En algún momento del pasado no tan lejano, en esta misma galaxia, ciertos actores de la industria del café de especialidad lograron que las notas de cata dejaran de ser herramientas de comunicación sensorial para convertirse en una verborrea delirante esotérica.
Porque una cosa es describir un café como dulce y balanceado, con ligera acidez cítrica, notas a chocolate y frutos rojos.
Y otra muy distinta es ventilar frases como:
- “sabor a papaya confitada con jazmín del campo”;
- “aroma a queque de arándanos cosechado bajo rocío de luna llena”;
- “acidez de yogurt de leche de yak sabor huckleberry reducido”;
- o el clásico definitivo: “aftertaste meditativo”.
Seamos honestos.
Personalmente, me cuesta no imaginar que este tipo de descripción nace de alguien que pasa demasiado tiempo maratoneando MasterChef junto a documentales de astrología y podcasts sobre energías cósmicas ancestrales.
Sí, el café es un alimento extremadamente complejo. Posee centenares de compuestos aromáticos identificables y probablemente sea uno de los productos más complejos en aromas y sabores consumidos por la humanidad.

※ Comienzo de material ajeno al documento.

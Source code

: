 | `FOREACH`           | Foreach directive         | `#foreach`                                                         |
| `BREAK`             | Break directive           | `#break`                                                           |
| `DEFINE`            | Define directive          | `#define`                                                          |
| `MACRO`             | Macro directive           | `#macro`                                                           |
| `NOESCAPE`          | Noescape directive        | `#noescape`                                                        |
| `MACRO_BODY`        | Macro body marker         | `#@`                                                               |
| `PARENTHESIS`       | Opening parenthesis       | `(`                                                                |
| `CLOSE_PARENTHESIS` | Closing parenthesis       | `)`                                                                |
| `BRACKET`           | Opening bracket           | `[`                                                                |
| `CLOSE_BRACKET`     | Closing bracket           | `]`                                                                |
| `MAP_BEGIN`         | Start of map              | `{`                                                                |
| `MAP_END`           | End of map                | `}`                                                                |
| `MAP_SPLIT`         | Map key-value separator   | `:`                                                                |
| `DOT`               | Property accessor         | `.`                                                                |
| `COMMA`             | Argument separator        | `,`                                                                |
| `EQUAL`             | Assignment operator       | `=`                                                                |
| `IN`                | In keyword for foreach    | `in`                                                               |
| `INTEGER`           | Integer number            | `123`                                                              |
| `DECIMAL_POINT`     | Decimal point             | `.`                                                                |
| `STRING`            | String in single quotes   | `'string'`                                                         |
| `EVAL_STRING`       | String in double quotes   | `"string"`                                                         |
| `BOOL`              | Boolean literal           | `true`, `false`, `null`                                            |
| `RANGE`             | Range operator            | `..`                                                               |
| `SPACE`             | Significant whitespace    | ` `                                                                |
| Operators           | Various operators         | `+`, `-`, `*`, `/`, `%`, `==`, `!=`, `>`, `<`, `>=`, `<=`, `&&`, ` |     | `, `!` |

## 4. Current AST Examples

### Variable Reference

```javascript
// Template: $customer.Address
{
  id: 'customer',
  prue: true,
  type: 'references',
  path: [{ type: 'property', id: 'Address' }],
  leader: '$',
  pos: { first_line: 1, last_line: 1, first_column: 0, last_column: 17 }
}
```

Pero eso NO significa que alguien realmente esté detectando “mermelada de frambuesa silvestre y mango confitado” en su taza.
¿Qué se percibió realmente?
¿Alguna acidez?
¿Algo frutal?
¿Tal vez exceso de fermentación?
Porque curiosamente, la última gran moda de procesos postcosecha parece consistir en empujar fermentaciones al límite para inflar puntajes en cafés producidos en terroirs menos privilegiados… Si, la fermentación es una reacción fisicoquímica fascinante, aunque es exactamente el mismo principio que hace que la carroña huela como carroña.
El problema no es profundizar técnicamente ni educar al consumidor.
El problema comienza cuando algunos — armados con narices cuánticas y paladares Jedi — convierten el café en una especie de performance sensorial incomprensible, como si el consumidor promedio quisiera convertirse en juez certificado de la Specialty Coffee Association Intergaláctica.
Porque al final del día, la mayoría de las personas no quiere sentirse sensorialmente inferior frente a una taza de café.
Quiere simplemente tomar un café agradable, consistente y honesto, que corresponda — o idealmente supere — sus expectativas.